(Pictures paired with source code)
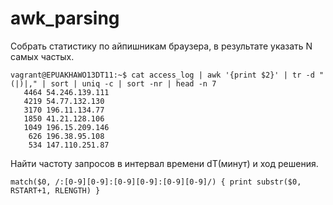 # awk_parsing
Собрать статистику по айпишникам браузера, в результате указать N самых частых.
```
vagrant@EPUAKHAWO13DT11:~$ cat access_log | awk '{print $2}' | tr -d "(|)|," | sort | uniq -c | sort -nr | head -n 7
   4464 54.246.139.111
   4219 54.77.132.130
   3170 196.11.134.77
   1850 41.21.128.106
   1049 196.15.209.146
    626 196.38.95.108
    534 147.110.251.87
```
Найти частоту запросов в интервал времени dT(минут) и ход решения.
```
match($0, /:[0-9][0-9]:[0-9][0-9]:[0-9][0-9]/) { print substr($0, RSTART+1, RLENGTH) }
```
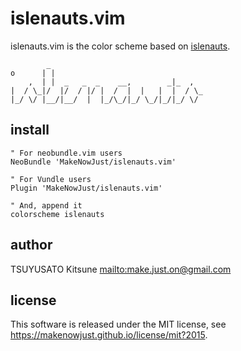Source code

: # islenauts.vim

islenauts.vim is the color scheme based on [islenauts](https://github.com/MakeNowJust/islenauts).

            _
    o      | |
        ,  | |  _   _  _    __,        _|_  ,
    |  / \_|/  |/  / |/ |  /  |  |   |  |  / \_
    |_/ \/ |__/|__/  |  |_/\_/|_/ \_/|_/|_/ \/

## install

```viml
" For neobundle.vim users
NeoBundle 'MakeNowJust/islenauts.vim'

" For Vundle users
Plugin 'MakeNowJust/islenauts.vim'

" And, append it
colorscheme islenauts
```

## author

TSUYUSATO Kitsune <mailto:make.just.on@gmail.com>

## license

This software is released under the MIT license, see <https://makenowjust.github.io/license/mit?2015>.
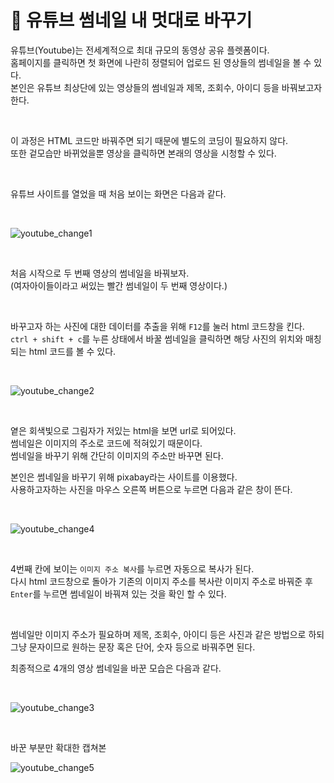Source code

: # 🤲 유튜브 썸네일 내 멋대로 바꾸기

유튜브(Youtube)는 전세계적으로 최대 규모의 동영상 공유 플렛폼이다.   
홈페이지를 클릭하면 첫 화면에 나란히 정렬되어 업로드 된 영상들의 썸네일을 볼 수 있다.      
본인은 유튜브 최상단에 있는 영상들의 썸네일과 제목, 조회수, 아이디 등을 바꿔보고자 한다.    

<br>

이 과정은 HTML 코드만 바꿔주면 되기 때문에 별도의 코딩이 필요하지 않다.    
또한 겉모습만 바뀌었을뿐 영상을 클릭하면 본래의 영상을 시청할 수 있다.    

<br>

유튜브 사이트를 열었을 때 처음 보이는 화면은 다음과 같다.   

<br>

![youtube_change1](https://user-images.githubusercontent.com/56749776/129781566-a7f3f0a9-d8e2-453d-a808-b912f283332d.png)

<br>

처음 시작으로 두 번째 영상의 썸네일을 바꿔보자.     
(여자아이들이라고 써있는 빨간 썸네일이 두 번째 영상이다.)   

<br>

바꾸고자 하는 사진에 대한 데이터를 추출을 위해 ```F12```를 눌러 html 코드창을 킨다.     
```ctrl + shift + c```를 누른 상태에서 바꿀 썸네일을 클릭하면 해당 사진의 위치와 매칭 되는 html 코드를 볼 수 있다.       

<br>

![youtube_change2](https://user-images.githubusercontent.com/56749776/129781574-f5017fea-a43c-4c00-822c-65c67c171de9.png)

<br>

옅은 회색빛으로 그림자가 저있는 html을 보면 url로 되어있다.         
썸네일은 이미지의 주소로 코드에 적혀있기 때문이다.        
썸네일을 바꾸기 위해 간단히 이미지의 주소만 바꾸면 된다.        

본인은 썸네일을 바꾸기 위해 pixabay라는 사이트를 이용했다.      
사용하고자하는 사진을 마우스 오른쪽 버튼으로 누르면 다음과 같은 창이 뜬다.  

<br>

![youtube_change4](https://user-images.githubusercontent.com/56749776/129784449-e27a981a-7109-48a9-8cc2-9c5f6264e6e6.png)

<br>

4번째 칸에 보이는 ```이미지 주소 복사```를 누르면 자동으로 복사가 된다.     
다시 html 코드창으로 돌아가 기존의 이미지 주소를 복사란 이미지 주소로 바꿔준 후 ```Enter```를 누르면 썸네일이 바꿔져 있는 것을 확인 할 수 있다.     

<br>

썸네일만 이미지 주소가 필요하며 제목, 조회수, 아이디 등은 사진과 같은 방법으로 하되 그냥 문자이므로 원하는 문장 혹은 단어, 숫자 등으로 바꿔주면 된다.      

최종적으로 4개의 영상 썸네일을 바꾼 모습은 다음과 같다. 

<br>

![youtube_change3](https://user-images.githubusercontent.com/56749776/129781609-b81f3225-948a-456f-ad9a-77ace80a9646.png)

<br>

바꾼 부분만 확대한 캡쳐본   

![youtube_change5](https://user-images.githubusercontent.com/56749776/129785466-f67f5705-3b97-4abe-8ae9-d60f79e5c8d1.png)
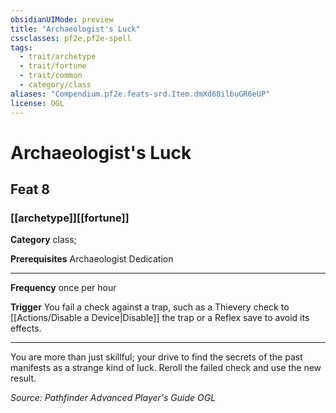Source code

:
 ```yaml
---
obsidianUIMode: preview
title: "Archaeologist's Luck"
cssclasses: pf2e,pf2e-spell
tags:
  - trait/archetype
  - trait/fortune
  - trait/common
  - category/class
aliases: "Compendium.pf2e.feats-srd.Item.dmXd68ilbuGR6eUP"
license: OGL
---
```

# Archaeologist's Luck
## Feat 8
### [[archetype]][[fortune]]

**Category** class; 



**Prerequisites** Archaeologist Dedication
* * *
**Frequency** once per hour

**Trigger** You fail a check against a trap, such as a Thievery check to [[Actions/Disable a Device|Disable]] the trap or a Reflex save to avoid its effects.

* * *

You are more than just skillful; your drive to find the secrets of the past manifests as a strange kind of luck. Reroll the failed check and use the new result.

*Source: Pathfinder Advanced Player's Guide*
*OGL*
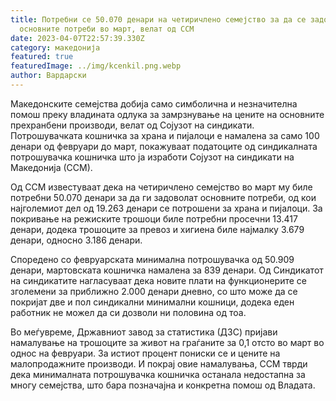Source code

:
 ```yaml
---
title: Потребни се 50.070 денари на четиричлено семејство за да се задоволат
  основните потреби во март, велат од ССМ
date: 2023-04-07T22:57:39.330Z
category: македонија
featured: true
featuredImage: ../img/kcenkil.png.webp
author: Вардарски
---
```


Македонските семејства добија само симболична и незначителна помош преку владината одлука за замрзнување на цените на основните прехранбени производи, велат од Сојузот на синдикати. Потрошувачката кошничка за храна и пијалоци е намалена за само 100 денари од февруари до март, покажуваат податоците од синдикалната потрошувачка кошничка што ја изработи Сојузот на синдикати на Македонија (ССМ).

Од ССМ известуваат дека на четиричлено семејство во март му биле потребни 50.070 денари за да ги задоволат основните потреби, од кои најголемиот дел од 19.263 денари се потрошени за храна и пијалоци. За покривање на режиските трошоци биле потребни просечни 13.417 денари, додека трошоците за превоз и хигиена биле најмалку 3.679 денари, односно 3.186 денари.

Споредено со февруарската минимална потрошувачка од 50.909 денари, мартовската кошничка намалена за 839 денари. Од Синдикатот на синдикатите нагласуваат дека новите плати на функционерите се зголемени за приближно 2.000 денари дневно, со што може да се покријат две и пол синдикални минимални кошници, додека еден работник не можел да си дозволи ни половина од тоа.

Во меѓувреме, Државниот завод за статистика (ДЗС) пријави намалување на трошоците за живот на граѓаните за 0,1 отсто во март во однос на февруари. За истиот процент пониски се и цените на малопродажните производи. И покрај овие намалувања, ССМ тврди дека минималната потрошувачка кошничка останала недостапна за многу семејства, што бара позначајна и конкретна помош од Владата.
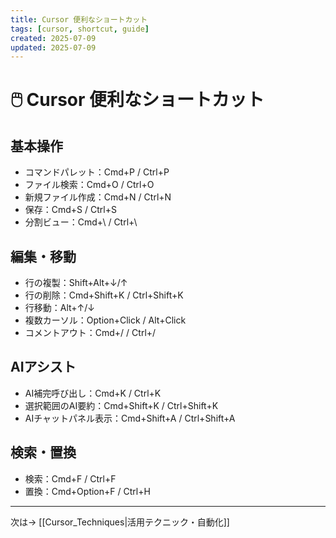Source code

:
 ```yaml
---
title: Cursor 便利なショートカット
tags: [cursor, shortcut, guide]
created: 2025-07-09
updated: 2025-07-09
---
```


# 🖱️ Cursor 便利なショートカット

## 基本操作
- コマンドパレット：Cmd+P / Ctrl+P
- ファイル検索：Cmd+O / Ctrl+O
- 新規ファイル作成：Cmd+N / Ctrl+N
- 保存：Cmd+S / Ctrl+S
- 分割ビュー：Cmd+\ / Ctrl+\

## 編集・移動
- 行の複製：Shift+Alt+↓/↑
- 行の削除：Cmd+Shift+K / Ctrl+Shift+K
- 行移動：Alt+↑/↓
- 複数カーソル：Option+Click / Alt+Click
- コメントアウト：Cmd+/ / Ctrl+/

## AIアシスト
- AI補完呼び出し：Cmd+K / Ctrl+K
- 選択範囲のAI要約：Cmd+Shift+K / Ctrl+Shift+K
- AIチャットパネル表示：Cmd+Shift+A / Ctrl+Shift+A

## 検索・置換
- 検索：Cmd+F / Ctrl+F
- 置換：Cmd+Option+F / Ctrl+H

---
次は→ [[Cursor_Techniques|活用テクニック・自動化]] 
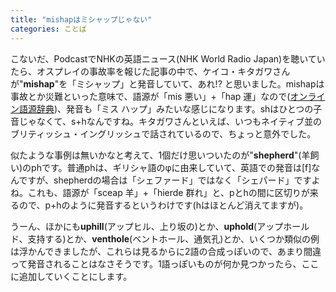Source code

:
 ```yaml
---
title: "mishapはミシャップじゃない"
categories: ことば
---
```


こないだ、PodcastでNHKの英語ニュース(NHK World Radio Japan)を聴いていたら、オスプレイの事故率を報じた記事の中で、ケイコ・キタガワさんが"**mishap**"を「ミシャップ」と発音していて、あれ!? と思いました。mishapは事故とか災難といった意味で、語源が「mis 悪い」+「hap 運」なので([オンライン語源辞典](http://www.etymonline.com/index.php?term=mishap))、発音も「ミス ハップ」みたいな感じになります。shはひとつの子音じゃなくて、s+hなんですね。キタガワさんといえば、いつもネイティブ並のブリティッシュ・イングリッシュで話されているので、ちょっと意外でした。

似たような事例は無いかなと考えて、1個だけ思いついたのが"**shepherd**"(羊飼い)のphです。普通phは、ギリシャ語のφに由来していて、英語での発音は[f]なんですが、shepherdの場合は「シェファード」ではなく「シェパード」ですよね。これも、語源が「sceap 羊」+「hierde 群れ」と、pとhの間に区切りが来るので、p+hのように発音するというわけです(hはほとんど消えてますが)。

うーん、ほかにも**uphill**(アップヒル、上り坂の)とか、**uphold**(アップホールド、支持する)とか、**venthole**(ベントホール、通気孔)とか、いくつか類似の例は浮かんできましたが、これらは見るからに2語の合成っぽいので、あまり間違って発音されることはなさそうです。1語っぽいものが何か見つかったら、ここに追加していくことにします。
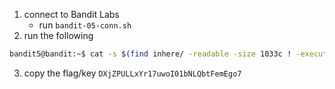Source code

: 1. connect to Bandit Labs
    * run `bandit-05-conn.sh`
2. run the following    
```bash
bandit5@bandit:~$ cat -s $(find inhere/ -readable -size 1033c ! -executable)
```
3. copy the flag/key `DXjZPULLxYr17uwoI01bNLQbtFemEgo7`

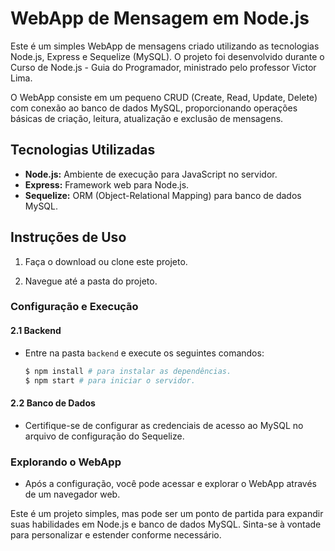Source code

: # WebApp de Mensagem em Node.js

Este é um simples WebApp de mensagens criado utilizando as tecnologias Node.js, Express e Sequelize (MySQL). O projeto foi desenvolvido durante o Curso de Node.js - Guia do Programador, ministrado pelo professor Victor Lima.

O WebApp consiste em um pequeno CRUD (Create, Read, Update, Delete) com conexão ao banco de dados MySQL, proporcionando operações básicas de criação, leitura, atualização e exclusão de mensagens.

## Tecnologias Utilizadas

- **Node.js:** Ambiente de execução para JavaScript no servidor.
- **Express:** Framework web para Node.js.
- **Sequelize:** ORM (Object-Relational Mapping) para banco de dados MySQL.

## Instruções de Uso

1. Faça o download ou clone este projeto.

2. Navegue até a pasta do projeto.

### Configuração e Execução

#### 2.1 Backend

- Entre na pasta `backend` e execute os seguintes comandos:

    ```bash
    $ npm install # para instalar as dependências.
    $ npm start # para iniciar o servidor.
    ```

#### 2.2 Banco de Dados

- Certifique-se de configurar as credenciais de acesso ao MySQL no arquivo de configuração do Sequelize.

### Explorando o WebApp

- Após a configuração, você pode acessar e explorar o WebApp através de um navegador web.

Este é um projeto simples, mas pode ser um ponto de partida para expandir suas habilidades em Node.js e banco de dados MySQL. Sinta-se à vontade para personalizar e estender conforme necessário.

### AIM OF THE TASK
Report how many lines of the preceding records include "Option". Output the number only.

### RESULT OF THIS EXERCISE
2